De portemonnee van consument met daarin haar creditcard is gestolen uit haar handtas. Met de creditcard is tweemaal geld opgenomen uit een geldautomaat. Daarbij is door de derde die de creditcard onrechtmatig in zijn bezit heeft genomen, in één keer de juiste pincode gebruikt. Partijen zijn het erover eens dat de pincode niet is afgekeken omdat consument de pincode recentelijk niet heeft ingetoetst. Het wordt niet duidelijk op welke wijze de pincode dan wel in handen van een derde is gekomen. Derhalve moet de Commissie aannemen dat het voor een derde relatief eenvoudig moet zijn geweest om de pincode te achterhalen. Consument heeft daarmee grof nalatig gehandeld ten aanzien van haar verplichtingen voor het veilig gebruik van de creditcard.
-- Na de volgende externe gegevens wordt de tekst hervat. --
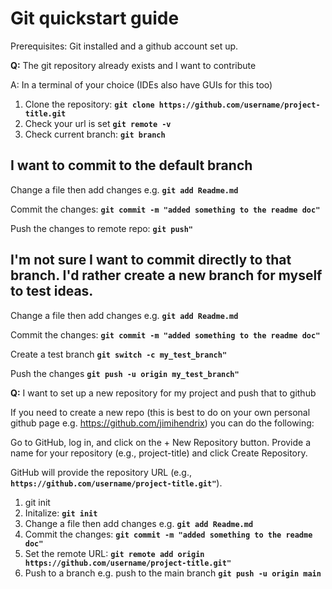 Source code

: # **Git quickstart guide**

Prerequisites: Git installed and a github account set up.

 
**Q:** The git repository already exists and I want to contribute

A: In a terminal of your choice (IDEs also have GUIs for this too)
1. Clone the repository: **`git clone https://github.com/username/project-title.git`**
2. Check your url is set **`git remote -v`**
3. Check current branch: **`git branch`**

## I want to commit to the default branch
   
Change a file then add changes e.g.  **`git add Readme.md`**


Commit the changes: **`git commit -m "added something to the readme doc"`**


Push the changes to remote repo: **`git push"`**

## I'm not sure I want to commit directly to that branch. I'd rather create a new branch for myself to test ideas.

   Change a file then add changes e.g.  **`git add Readme.md`**

   
   Commit the changes: **`git commit -m "added something to the readme doc"`**

   
   Create a test branch **`git switch -c my_test_branch"`**

   
   Push the changes **`git push -u origin my_test_branch"`**



**Q:** I want to set up a new repository for my project and push that to github

If you need to create a new repo (this is best to do on your own personal github page e.g. https://github.com/jimihendrix) you can do the following:


Go to GitHub, log in, and click on the + New Repository button.
Provide a name for your repository (e.g., project-title) and click Create Repository.

GitHub will provide the repository URL (e.g., **`https://github.com/username/project-title.git"`**).

1. git init
2. Initalize: **`git init`**
3. Change a file then add changes e.g.  **`git add Readme.md`**
4. Commit the changes: **`git commit -m "added something to the readme doc"`**
5. Set the remote URL: **`git remote add origin https://github.com/username/project-title.git"`**
6. Push to a branch e.g. push to the main branch **`git push -u origin main`**  


 
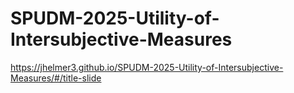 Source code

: # SPUDM-2025-Utility-of-Intersubjective-Measures
https://jhelmer3.github.io/SPUDM-2025-Utility-of-Intersubjective-Measures/#/title-slide
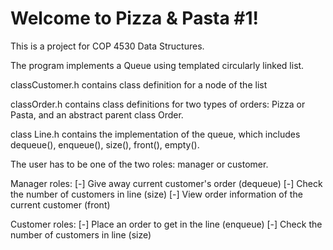 # Welcome to Pizza & Pasta #1!

This is a project for COP 4530 Data Structures. 

The program implements a Queue using templated circularly linked list. 

classCustomer.h contains class definition for a node of the list

classOrder.h contains class definitions for two types of orders: Pizza or Pasta, and an abstract parent class Order.

class Line.h contains the implementation of the queue, which includes dequeue(), enqueue(), size(), front(), empty().

The user has to be one of the two roles: manager or customer.

Manager roles:
[-] Give away current customer's order (dequeue)
[-] Check the number of customers in line (size)
[-] View order information of the current customer (front)

Customer roles:
[-] Place an order to get in the line (enqueue)
[-] Check the number of customers in line (size)

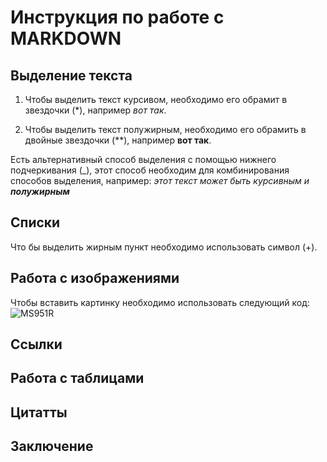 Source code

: # Инструкция по работе с MARKDOWN

## Выделение текста 

1) Чтобы выделить текст курсивом, необходимо его обрамит в звездочки (*), например *вот так*.

2) Чтобы выделить текст  полужирным, необходимо его обрамить в двойные звездочки (**), например **вот так**.

Есть альтернативный способ выделения с помощью нижнего подчеркивания (_), этот способ необходим для комбинирования способов выделения, например: _этот текст может быть курсивным и **полужирным**_

## Списки 

Что бы выделить жирным пункт необходимо использовать символ (+).

## Работа с изображениями 

Чтобы вставить картинку необходимо использовать следующий код: ![MS951R](MS951R.jpg) 

## Ссылки 

## Работа с таблицами 

## Цитатты 

## Заключение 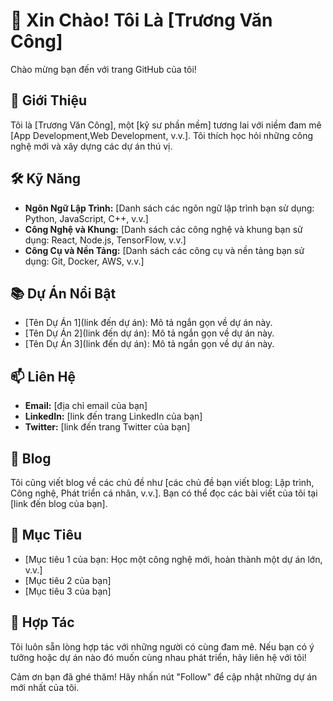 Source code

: # 👋 Xin Chào! Tôi Là [Trương Văn Công]

Chào mừng bạn đến với trang GitHub của tôi!

## 🌟 Giới Thiệu

Tôi là [Trương Văn Công], một [kỹ sư phần mềm] tương lai với niềm đam mê [App Development,Web Development, v.v.]. Tôi thích học hỏi những công nghệ mới và xây dựng các dự án thú vị.

## 🛠️ Kỹ Năng

- **Ngôn Ngữ Lập Trình:** [Danh sách các ngôn ngữ lập trình bạn sử dụng: Python, JavaScript, C++, v.v.]
- **Công Nghệ và Khung:** [Danh sách các công nghệ và khung bạn sử dụng: React, Node.js, TensorFlow, v.v.]
- **Công Cụ và Nền Tảng:** [Danh sách các công cụ và nền tảng bạn sử dụng: Git, Docker, AWS, v.v.]

## 📚 Dự Án Nổi Bật

- [Tên Dự Án 1](link đến dự án): Mô tả ngắn gọn về dự án này.
- [Tên Dự Án 2](link đến dự án): Mô tả ngắn gọn về dự án này.
- [Tên Dự Án 3](link đến dự án): Mô tả ngắn gọn về dự án này.

## 📫 Liên Hệ

- **Email:** [địa chỉ email của bạn]
- **LinkedIn:** [link đến trang LinkedIn của bạn]
- **Twitter:** [link đến trang Twitter của bạn]

## 📝 Blog

Tôi cũng viết blog về các chủ đề như [các chủ đề bạn viết blog: Lập trình, Công nghệ, Phát triển cá nhân, v.v.]. Bạn có thể đọc các bài viết của tôi tại [link đến blog của bạn].

## 🎯 Mục Tiêu

- [Mục tiêu 1 của bạn: Học một công nghệ mới, hoàn thành một dự án lớn, v.v.]
- [Mục tiêu 2 của bạn]
- [Mục tiêu 3 của bạn]

## 🤝 Hợp Tác

Tôi luôn sẵn lòng hợp tác với những người có cùng đam mê. Nếu bạn có ý tưởng hoặc dự án nào đó muốn cùng nhau phát triển, hãy liên hệ với tôi!

Cảm ơn bạn đã ghé thăm! Hãy nhấn nút "Follow" để cập nhật những dự án mới nhất của tôi.
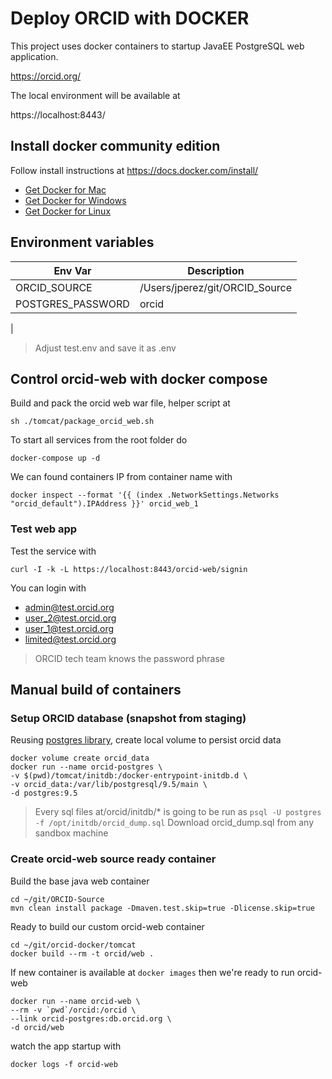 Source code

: # Deploy ORCID with DOCKER

This project uses docker containers to startup JavaEE PostgreSQL web application.

https://orcid.org/

The local environment will be available at

https://localhost:8443/

## Install docker community edition

Follow install instructions at https://docs.docker.com/install/

* [Get Docker for Mac](https://download.docker.com/mac/stable/Docker.dmg)
* [Get Docker for Windows](https://download.docker.com/win/stable/Docker%20for%20Windows%20Installer.exe)
* [Get Docker for Linux](https://download.docker.com/linux/static/stable/aarch64/docker-18.03.1-ce.tgz)

## Environment variables

|   Env Var     |       Description     |
|---------------|-----------------------|
| ORCID_SOURCE  | /Users/jperez/git/ORCID_Source |
| POSTGRES_PASSWORD |   orcid   |
| 

> Adjust test.env and save it as .env

## Control orcid-web with docker compose

Build and pack the orcid web war file, helper script at

    sh ./tomcat/package_orcid_web.sh

To start all services from the root folder do

    docker-compose up -d

We can found containers IP from container name with

    docker inspect --format '{{ (index .NetworkSettings.Networks "orcid_default").IPAddress }}' orcid_web_1

### Test web app

Test the service with

    curl -I -k -L https://localhost:8443/orcid-web/signin

You can login with

* admin@test.orcid.org
* user_2@test.orcid.org
* user_1@test.orcid.org
* limited@test.orcid.org

> ORCID tech team knows the password phrase

## Manual build of containers

### Setup ORCID database (snapshot from staging)

Reusing [postgres library](https://docs.docker.com/samples/library/postgres/), create local volume to persist orcid data

    docker volume create orcid_data
    docker run --name orcid-postgres \
    -v $(pwd)/tomcat/initdb:/docker-entrypoint-initdb.d \
    -v orcid_data:/var/lib/postgresql/9.5/main \
    -d postgres:9.5

> Every sql files at/orcid/initdb/* is going to be run as `psql -U postgres -f /opt/initdb/orcid_dump.sql`
> Download orcid_dump.sql from any sandbox machine

### Create orcid-web source ready container

Build the base java web container

    cd ~/git/ORCID-Source
    mvn clean install package -Dmaven.test.skip=true -Dlicense.skip=true

Ready to build our custom orcid-web container

    cd ~/git/orcid-docker/tomcat
    docker build --rm -t orcid/web .

If new container is available at `docker images` then we're ready to run orcid-web

    docker run --name orcid-web \
    --rm -v `pwd`/orcid:/orcid \
    --link orcid-postgres:db.orcid.org \
    -d orcid/web

watch the app startup with

    docker logs -f orcid-web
De vordering van consument wordt afgewezen.

1. Procesverloop
De Commissie beslist met inachtneming van haar Reglement en op basis van de volgende stukken:
• het door Consument ingediende klachtformulier met bijlagen;
• de door Consument ingezonden aanvullende stukken;
• het verweerschrift van ICS;
• de repliek, met bijlagen;
• de dupliek, met bijlagen;
• het coulancevoorstel van ICS d.d. 7 april 2016;
• de reacties op het voorstel van Consument van 18 en 19 april 2016;
• de verklaring van Consument met haar keuze voor bindend advies.

De Commissie stelt vast dat partijen hebben gekozen voor bindend advies.
Partijen zijn opgeroepen voor een hoorzitting op 1 april 2016 en zijn aldaar verschenen.

2. Feiten
De Commissie gaat uit van de volgende feiten.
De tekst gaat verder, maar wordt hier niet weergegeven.